This is an introduction to digital interfaces, with a focus on sculptural, critical, and experimental approaches to instrument design and interactive objects. This module was designed for a course called Interactive Art, part of the New Media + Sound Arts program at Emily Carr University. I try to update these materials each time I teach the course.

This module uses low cost microcontrollers to sense the physical world — buttons, light, proximity, touch, etc. — and map these inputs to processes and events on a computer. This system can also be used to send messages from the computer to control things in the physical world, like lights, speakers, relays, and small motors.

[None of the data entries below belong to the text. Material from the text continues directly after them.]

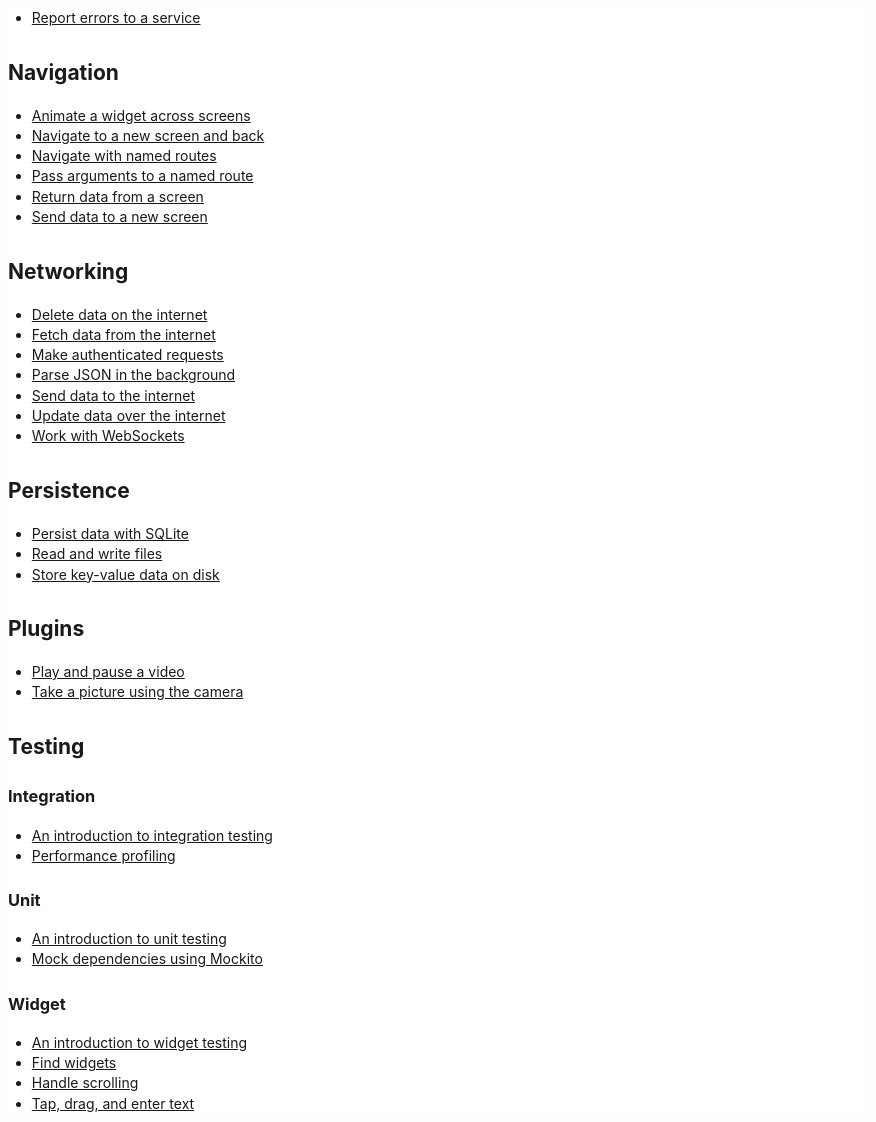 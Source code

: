- [Report errors to a service](https://docs.flutter.dev/cookbook/maintenance/error-reporting)
## Navigation

- [Animate a widget across screens](https://docs.flutter.dev/cookbook/navigation/hero-animations)
- [Navigate to a new screen and back](https://docs.flutter.dev/cookbook/navigation/navigation-basics)
- [Navigate with named routes](https://docs.flutter.dev/cookbook/navigation/named-routes)
- [Pass arguments to a named route](https://docs.flutter.dev/cookbook/navigation/navigate-with-arguments)
- [Return data from a screen](https://docs.flutter.dev/cookbook/navigation/returning-data)
- [Send data to a new screen](https://docs.flutter.dev/cookbook/navigation/passing-data)
## Networking

- [Delete data on the internet](https://docs.flutter.dev/cookbook/networking/delete-data)
- [Fetch data from the internet](https://docs.flutter.dev/cookbook/networking/fetch-data)
- [Make authenticated requests](https://docs.flutter.dev/cookbook/networking/authenticated-requests)
- [Parse JSON in the background](https://docs.flutter.dev/cookbook/networking/background-parsing)
- [Send data to the internet](https://docs.flutter.dev/cookbook/networking/send-data)
- [Update data over the internet](https://docs.flutter.dev/cookbook/networking/update-data)
- [Work with WebSockets](https://docs.flutter.dev/cookbook/networking/web-sockets)
## Persistence

- [Persist data with SQLite](https://docs.flutter.dev/cookbook/persistence/sqlite)
- [Read and write files](https://docs.flutter.dev/cookbook/persistence/reading-writing-files)
- [Store key-value data on disk](https://docs.flutter.dev/cookbook/persistence/key-value)
## Plugins

- [Play and pause a video](https://docs.flutter.dev/cookbook/plugins/play-video)
- [Take a picture using the camera](https://docs.flutter.dev/cookbook/plugins/picture-using-camera)
## Testing
### Integration

- [An introduction to integration testing](https://docs.flutter.dev/cookbook/testing/integration/introduction)
- [Performance profiling](https://docs.flutter.dev/cookbook/testing/integration/profiling)
### Unit

- [An introduction to unit testing](https://docs.flutter.dev/cookbook/testing/unit/introduction)
- [Mock dependencies using Mockito](https://docs.flutter.dev/cookbook/testing/unit/mocking)
### Widget

- [An introduction to widget testing](https://docs.flutter.dev/cookbook/testing/widget/introduction)
- [Find widgets](https://docs.flutter.dev/cookbook/testing/widget/finders)
- [Handle scrolling](https://docs.flutter.dev/cookbook/testing/widget/scrolling)
- [Tap, drag, and enter text](https://docs.flutter.dev/cookbook/testing/widget/tap-drag)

This site walks you through one method of connecting sensors to a computer. There are a number of protocols and platforms that do this — ArduinoRaspberry Pi, TeensyBela, and Daisy, just to name a few. I like the Teensy and Pro Micro development boards for introductory explorations because they are relatively inexpensive (about $12-16 for the board) and can be configured as a class compliant midi devices, meaning that your computer will automatically recognize the board as a midi device. If you need more inputs, you can upgrade to a number of other boards that are faster and/or have more inputs and outputs. Teensy even makes an audio adapter that lets you run audio programs on the teensy for stand alone projects, no computer necessary! That said, if you are doing complex embedded audio processes and audio latency matters for your project, I highly recommend taking a look at Bela — it’s a beautiful platform made specifically for sound.

MIDI (Musical Instrument Digital Interface) is a standard communication protocol created for connecting electronic musical instruments, but it is great for interactive video installations, live performances, and kinetic sculptures as well. MIDI messages can be mapped to a broad range of software — Max/MSP, Pure Data, Ableton Live, Reaper,  Mad Mapper, Processing — any program with MIDI input and/or output.